I’m going to be very upfront and tell you that I have no idea what the answers are to the questions that I just posed. I mean, these books are basically written in a different form of English, but I do have a couple guesses as to why these pieces of literature seem to pop up in high schools all across the country.
The answer to the first question is simple in my opinion. Why have these books survived so long? I think it comes right in the name: classic. The books are all set in times that are obviously not present day, but the themes and ideas always seem to cross over to our lives now. For example, To Kill A Mockingbird follows young Scout through her childhood as she realizes that some people are not who they seem to be. Whether you’re eighty years old or ten, you can relate to the “don’t judge a book by its cover” theme. Of Mice and Men taught us that the greatest acts of friendship are often the hardest, and The Great Gatsby reiterated that all is fair in love and war. Even A Tale of Two Cities, which is barely written in the English we speak today might I add, depicts the strength of love when Sydney Carton gives his life for his beloved Lucy.
The second question is a bit trickier. Honestly, there are a lot of books out there that are not considered classics, but they have universal themes like I talked about earlier. So, why these particular books? What makes them so special? I don’t think I have a complete answer for this one. Some of the “classics” that I have read have been awful, and I can’t think of one special thing about them. Yet, others have left me with a bigger picture. I think that reading is a very subjective thing to start with, so if someone important decides that a book is worth reading, then it must be worth reading. Maybe a guideline for classics is that they’re not supposed to make a ton of sense. Maybe in the in criteria it says “must be utterly confusing” or “must make you sleepy.” Of course, there are some classics like To Kill A Mockingbird that I actually enjoyed, so maybe the guidelines don’t say that. Maybe instead, we cling to books that have been around forever simply because we know that everyone has read them. Most everyone has an opinion on the work, so it makes discussing and analyzing easier.

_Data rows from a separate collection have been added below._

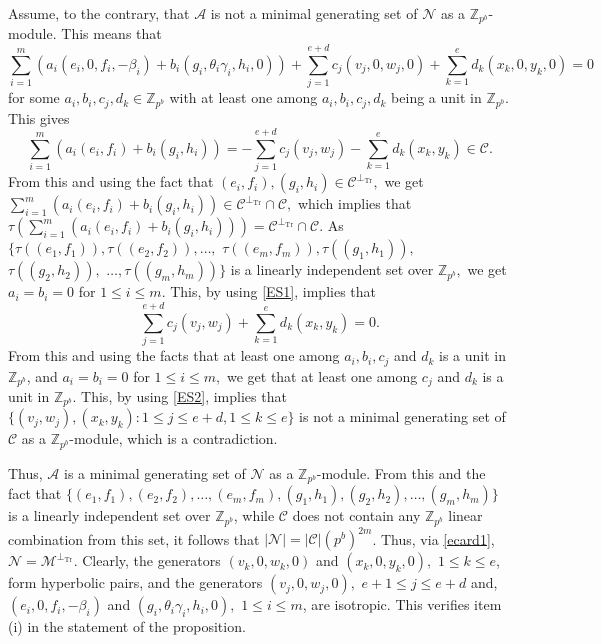 \documentclass{article}
\DeclareMathOperator{\Tr}{Tr}
\theoremstyle{remark}
\theoremstyle{definition}
\numberwithin{equation}{section}
\begin{document}
Assume, to the contrary, that $\mathcal{A}$ is not a minimal generating set of $\mathcal{N}$ as a $\mathbb{Z}_{p^b}$-module. This means that
$$\sum \limits_{i=1}^{m} (a_i (e_i,0,f_i,-\beta_{i})+b_i (g_i,\theta_i\gamma_{i},h_i,0))+\sum \limits_{j=1}^{e+d}  c_j (v_{j},0,w_{j},0) +\sum \limits_{k=1}^{e} d_k (x_k,0,y_k,0) =0 $$
for some $a_i,b_i,c_j,d_k \in \mathbb{Z}_{p^b}$ with at least one among $a_i,b_i,c_j,d_k$ being a unit in $\mathbb{Z}_{p^b}.$
This gives
\begin{equation}\label{ES1}
\sum \limits_{i=1}^{m} (a_i (e_i,f_i)+b_i (g_i,h_i)) = -\sum \limits_{j=1}^{e+d}  c_j (v_{j},w_{j}) -\sum \limits_{k=1}^{e} d_k (x_k,y_k) \in \mathcal{C}.
\end{equation}
From this and using the fact that $(e_i,f_i), (g_i,h_i) \in \mathcal{C}^{\perp_{\Tr}},$ we get $\sum \limits_{i=1}^{m} (a_i (e_i,f_i)+b_i (g_i,h_i)) \in \mathcal{C}^{\perp_{\Tr}} \cap \mathcal{C},$ which implies that $\tau(\sum \limits_{i=1}^{m} (a_i (e_i,f_i)+b_i (g_i,h_i)))=\mathcal{C}^{\perp_{\Tr}} \cap \mathcal{C}.$ As $\{\tau((e_1,f_1)),\tau((e_2,f_2)),\ldots, $ $\tau((e_{m},f_{m})),\tau((g_1,h_1)),$ $\tau((g_2,h_2)),$ $\ldots, \tau((g_{m},h_{m}))\}$ is a linearly independent set over $\mathbb{Z}_{p^b},$ we get $a_i=b_i=0$ for $1 \leq i \leq m.$ This, by using \eqref{ES1}, implies that 
\begin{equation}\label{ES2}
\sum \limits_{j=1}^{e+d}  c_j (v_{j},w_{j}) +\sum \limits_{k=1}^{e} d_k (x_k,y_k)=0.
\end{equation}
%
From this and using the facts that at least one among $a_i,b_i,c_j$ and $d_k$ is a unit in $\mathbb{Z}_{p^b}$, and $a_i=b_i=0$ for $1 \leq i \leq m,$ we get that at least one among $c_j$ and $d_k$ is a unit in $\mathbb{Z}_{p^b}$. This, by using \eqref{ES2}, implies that $\{  (v_{j},w_{j}),(x_k,y_k) : 1 \leq j \leq e+d ,  1\leq  k \leq e\}$ is not a minimal generating set of $\mathcal{C}$ as a $\mathbb{Z}_{p^b}$-module, which is a contradiction. 

Thus, $\mathcal{A}$ is a minimal generating set of $\mathcal{N}$ as a $\mathbb{Z}_{p^b}$-module. From this and the fact that $\{(e_1,f_1),(e_2,f_2),\ldots, (e_{m},f_{m}),(g_1,h_1),(g_2,h_2),\ldots, (g_{m},h_{m})\}$ is a linearly independent set over $\mathbb{Z}_{p^b}$, while $\mathcal{C}$ does not contain any $\mathbb{Z}_{p^b}$ linear combination from this set, it follows that $|\mathcal{N}|=|\mathcal{C}|(p^{b})^{2m}$. Thus, via \eqref{ecard1}, $\mathcal{N} =\mathcal{M}^{\perp_{\Tr}}$. Clearly, the generators $(v_{k},0,w_{k},0)$ and $(x_k,0,y_k,0),$  $1\leq  k \leq e$, form hyperbolic pairs, and the generators $(v_{j},0,w_{j},0),$ $e+1 \leq j \leq e+d$ and, $(e_i,0,f_i,-\beta_{i})$ and $(g_i,\theta_i\gamma_{i},h_i,0),$  $1 \leq i \leq m$, are isotropic. This verifies item (i) in the statement of the proposition.
\end{document}
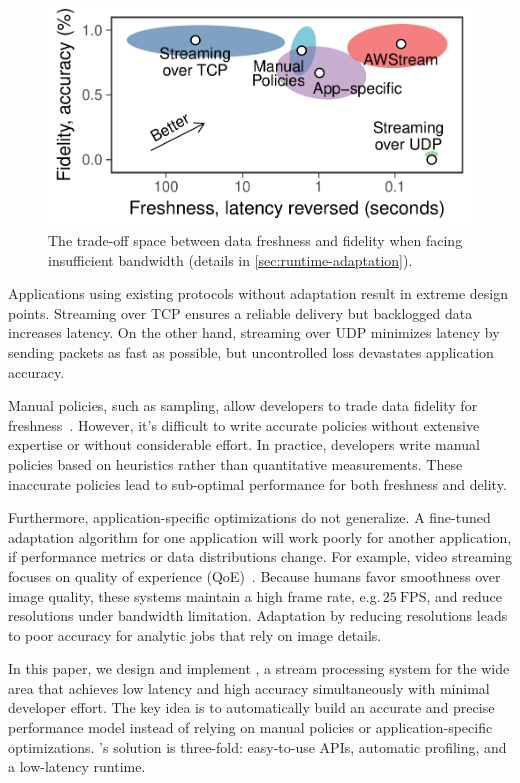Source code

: \begin{figure}
  \centering
  \includegraphics[width=0.8\columnwidth]{figures/figure1.pdf}
  \caption{The trade-off space between data freshness and fidelity when facing
    insufficient bandwidth (details in \autoref{sec:runtime-adaptation}).}
  \label{fig:intro}
  \vspace{-1em}
\end{figure}

Applications using existing protocols without adaptation result in extreme
design points. Streaming over TCP ensures a reliable delivery but backlogged
data increases latency. On the other hand, streaming over UDP minimizes latency
by sending packets as fast as possible, but uncontrolled loss devastates
application accuracy.

Manual policies, such as sampling, allow developers to trade data fidelity for
freshness~\cite{rabkin2014aggregation}. However, it's difficult to write
accurate policies without extensive expertise or without considerable effort. In
practice, developers write manual policies based on heuristics rather than
quantitative measurements. These inaccurate policies lead to sub-optimal
performance for both freshness and delity.

Furthermore, application-specific optimizations do not generalize. A fine-tuned
adaptation algorithm for one application will work poorly for another
application, if performance metrics or data distributions change.  For example,
video streaming focuses on quality of experience
(QoE)~\cite{michalos2012dynamic, pantos2016http, yin2015control}. Because humans
favor smoothness over image quality, these systems maintain a high frame rate,
e.g.\,\(25~\text{FPS}\), and reduce resolutions under bandwidth limitation.
Adaptation by reducing resolutions leads to poor accuracy for analytic jobs that
rely on image details.

In this paper, we design and implement \sysname{}, a stream processing system
for the wide area that achieves low latency and high accuracy simultaneously
with minimal developer effort. The key idea is to automatically build an
accurate and precise performance model instead of relying on manual policies or
application-specific optimizations. \sysname{}'s solution is three-fold:
easy-to-use APIs, automatic profiling, and a low-latency runtime.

The last question is most definitely my favorite because I think it combines the first two: why on Earth are high school students, of all people, expected to enjoy them? To me, this question is the most dumbfounding. Let’s be real: high school students often do not appreciate things like classics. At this point in time, we’re stuck to cell phones, but in all time periods, teens just want to have trendy fun, not read a dusty book. Very few people my age read books like Of Mice and Men on their own. Yet, I think I know the answer to my question. High school students have a necessity to learn and expand themselves so they don’t turn out to be horrible adults. If we read books that have universal themes and make us think (because they’re so darn confusing), then we’re learning. And, if we’re learning, we’re becoming more well-rounded people. Now of course, that doesn’t mean that once you read a classic, you are set for life, but I think that each classic can give one insight into a big life issue.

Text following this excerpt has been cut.